- [Task to carry out]: Everything in the data except the pictures belongs in your answer, copied exactly.

- [Provided information]:
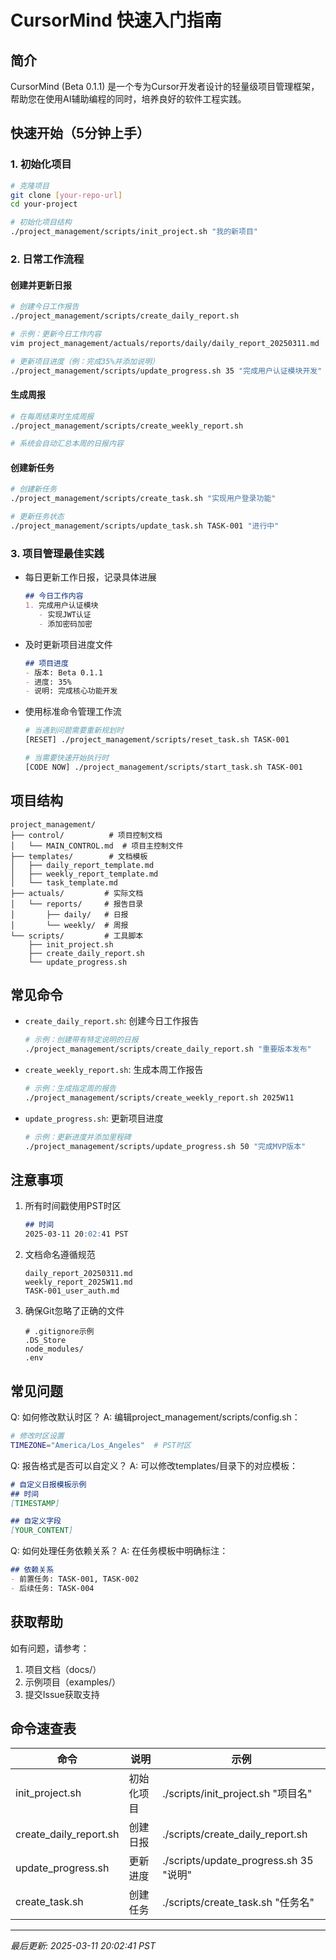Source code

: # CursorMind 快速入门指南

## 简介
CursorMind (Beta 0.1.1) 是一个专为Cursor开发者设计的轻量级项目管理框架，帮助您在使用AI辅助编程的同时，培养良好的软件工程实践。

## 快速开始（5分钟上手）

### 1. 初始化项目
```bash
# 克隆项目
git clone [your-repo-url]
cd your-project

# 初始化项目结构
./project_management/scripts/init_project.sh "我的新项目"
```

### 2. 日常工作流程

#### 创建并更新日报
```bash
# 创建今日工作报告
./project_management/scripts/create_daily_report.sh

# 示例：更新今日工作内容
vim project_management/actuals/reports/daily/daily_report_20250311.md

# 更新项目进度（例：完成35%并添加说明）
./project_management/scripts/update_progress.sh 35 "完成用户认证模块开发"
```

#### 生成周报
```bash
# 在每周结束时生成周报
./project_management/scripts/create_weekly_report.sh

# 系统会自动汇总本周的日报内容
```

#### 创建新任务
```bash
# 创建新任务
./project_management/scripts/create_task.sh "实现用户登录功能"

# 更新任务状态
./project_management/scripts/update_task.sh TASK-001 "进行中"
```

### 3. 项目管理最佳实践
- 每日更新工作日报，记录具体进展
  ```markdown
  ## 今日工作内容
  1. 完成用户认证模块
     - 实现JWT认证
     - 添加密码加密
  ```
- 及时更新项目进度文件
  ```markdown
  ## 项目进度
  - 版本: Beta 0.1.1
  - 进度: 35%
  - 说明: 完成核心功能开发
  ```
- 使用标准命令管理工作流
  ```bash
  # 当遇到问题需要重新规划时
  [RESET] ./project_management/scripts/reset_task.sh TASK-001
  
  # 当需要快速开始执行时
  [CODE NOW] ./project_management/scripts/start_task.sh TASK-001
  ```

## 项目结构
```
project_management/
├── control/          # 项目控制文档
│   └── MAIN_CONTROL.md  # 项目主控制文件
├── templates/        # 文档模板
│   ├── daily_report_template.md
│   ├── weekly_report_template.md
│   └── task_template.md
├── actuals/         # 实际文档
│   └── reports/     # 报告目录
│       ├── daily/   # 日报
│       └── weekly/  # 周报
└── scripts/         # 工具脚本
    ├── init_project.sh
    ├── create_daily_report.sh
    └── update_progress.sh
```

## 常见命令
- `create_daily_report.sh`: 创建今日工作报告
  ```bash
  # 示例：创建带有特定说明的日报
  ./project_management/scripts/create_daily_report.sh "重要版本发布"
  ```
- `create_weekly_report.sh`: 生成本周工作报告
  ```bash
  # 示例：生成指定周的报告
  ./project_management/scripts/create_weekly_report.sh 2025W11
  ```
- `update_progress.sh`: 更新项目进度
  ```bash
  # 示例：更新进度并添加里程碑
  ./project_management/scripts/update_progress.sh 50 "完成MVP版本"
  ```

## 注意事项
1. 所有时间戳使用PST时区
   ```markdown
   ## 时间
   2025-03-11 20:02:41 PST
   ```
2. 文档命名遵循规范
   ```
   daily_report_20250311.md
   weekly_report_2025W11.md
   TASK-001_user_auth.md
   ```
3. 确保Git忽略了正确的文件
   ```gitignore
   # .gitignore示例
   .DS_Store
   node_modules/
   .env
   ```

## 常见问题

Q: 如何修改默认时区？
A: 编辑project_management/scripts/config.sh：
```bash
# 修改时区设置
TIMEZONE="America/Los_Angeles"  # PST时区
```

Q: 报告格式是否可以自定义？
A: 可以修改templates/目录下的对应模板：
```markdown
# 自定义日报模板示例
## 时间
[TIMESTAMP]

## 自定义字段
[YOUR_CONTENT]
```

Q: 如何处理任务依赖关系？
A: 在任务模板中明确标注：
```markdown
## 依赖关系
- 前置任务: TASK-001, TASK-002
- 后续任务: TASK-004
```

## 获取帮助
如有问题，请参考：
1. 项目文档（docs/）
2. 示例项目（examples/）
3. 提交Issue获取支持

## 命令速查表
| 命令 | 说明 | 示例 |
|-----|------|-----|
| init_project.sh | 初始化项目 | ./scripts/init_project.sh "项目名" |
| create_daily_report.sh | 创建日报 | ./scripts/create_daily_report.sh |
| update_progress.sh | 更新进度 | ./scripts/update_progress.sh 35 "说明" |
| create_task.sh | 创建任务 | ./scripts/create_task.sh "任务名" |

---
*最后更新: 2025-03-11 20:02:41 PST*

- [Response for this exercise]:
Source code

: # CursorMind 快速入门指南

## 简介
CursorMind (Beta 0.1.1) 是一个专为Cursor开发者设计的轻量级项目管理框架，帮助您在使用AI辅助编程的同时，培养良好的软件工程实践。

## 快速开始（5分钟上手）

### 1. 初始化项目
```bash
# 克隆项目
git clone [your-repo-url]
cd your-project

# 初始化项目结构
./project_management/scripts/init_project.sh "我的新项目"
```

### 2. 日常工作流程

#### 创建并更新日报
```bash
# 创建今日工作报告
./project_management/scripts/create_daily_report.sh

# 示例：更新今日工作内容
vim project_management/actuals/reports/daily/daily_report_20250311.md

# 更新项目进度（例：完成35%并添加说明）
./project_management/scripts/update_progress.sh 35 "完成用户认证模块开发"
```

#### 生成周报
```bash
# 在每周结束时生成周报
./project_management/scripts/create_weekly_report.sh

# 系统会自动汇总本周的日报内容
```

#### 创建新任务
```bash
# 创建新任务
./project_management/scripts/create_task.sh "实现用户登录功能"

# 更新任务状态
./project_management/scripts/update_task.sh TASK-001 "进行中"
```

### 3. 项目管理最佳实践
- 每日更新工作日报，记录具体进展
  ```markdown
  ## 今日工作内容
  1. 完成用户认证模块
     - 实现JWT认证
     - 添加密码加密
  ```
- 及时更新项目进度文件
  ```markdown
  ## 项目进度
  - 版本: Beta 0.1.1
  - 进度: 35%
  - 说明: 完成核心功能开发
  ```
- 使用标准命令管理工作流
  ```bash
  # 当遇到问题需要重新规划时
  [RESET] ./project_management/scripts/reset_task.sh TASK-001
  
  # 当需要快速开始执行时
  [CODE NOW] ./project_management/scripts/start_task.sh TASK-001
  ```

## 项目结构
```
project_management/
├── control/          # 项目控制文档
│   └── MAIN_CONTROL.md  # 项目主控制文件
├── templates/        # 文档模板
│   ├── daily_report_template.md
│   ├── weekly_report_template.md
│   └── task_template.md
├── actuals/         # 实际文档
│   └── reports/     # 报告目录
│       ├── daily/   # 日报
│       └── weekly/  # 周报
└── scripts/         # 工具脚本
    ├── init_project.sh
    ├── create_daily_report.sh
    └── update_progress.sh
```

## 常见命令
- `create_daily_report.sh`: 创建今日工作报告
  ```bash
  # 示例：创建带有特定说明的日报
  ./project_management/scripts/create_daily_report.sh "重要版本发布"
  ```
- `create_weekly_report.sh`: 生成本周工作报告
  ```bash
  # 示例：生成指定周的报告
  ./project_management/scripts/create_weekly_report.sh 2025W11
  ```
- `update_progress.sh`: 更新项目进度
  ```bash
  # 示例：更新进度并添加里程碑
  ./project_management/scripts/update_progress.sh 50 "完成MVP版本"
  ```

## 注意事项
1. 所有时间戳使用PST时区
   ```markdown
   ## 时间
   2025-03-11 20:02:41 PST
   ```
2. 文档命名遵循规范
   ```
   daily_report_20250311.md
   weekly_report_2025W11.md
   TASK-001_user_auth.md
   ```
3. 确保Git忽略了正确的文件
   ```gitignore
   # .gitignore示例
   .DS_Store
   node_modules/
   .env
   ```

## 常见问题

Q: 如何修改默认时区？
A: 编辑project_management/scripts/config.sh：
```bash
# 修改时区设置
TIMEZONE="America/Los_Angeles"  # PST时区
```

Q: 报告格式是否可以自定义？
A: 可以修改templates/目录下的对应模板：
```markdown
# 自定义日报模板示例
## 时间
[TIMESTAMP]

## 自定义字段
[YOUR_CONTENT]
```

Q: 如何处理任务依赖关系？
A: 在任务模板中明确标注：
```markdown
## 依赖关系
- 前置任务: TASK-001, TASK-002
- 后续任务: TASK-004
```

## 获取帮助
如有问题，请参考：
1. 项目文档（docs/）
2. 示例项目（examples/）
3. 提交Issue获取支持

## 命令速查表
| 命令 | 说明 | 示例 |
|-----|------|-----|
| init_project.sh | 初始化项目 | ./scripts/init_project.sh "项目名" |
| create_daily_report.sh | 创建日报 | ./scripts/create_daily_report.sh |
| update_progress.sh | 更新进度 | ./scripts/update_progress.sh 35 "说明" |
| create_task.sh | 创建任务 | ./scripts/create_task.sh "任务名" |

---
*最后更新: 2025-03-11 20:02:41 PST*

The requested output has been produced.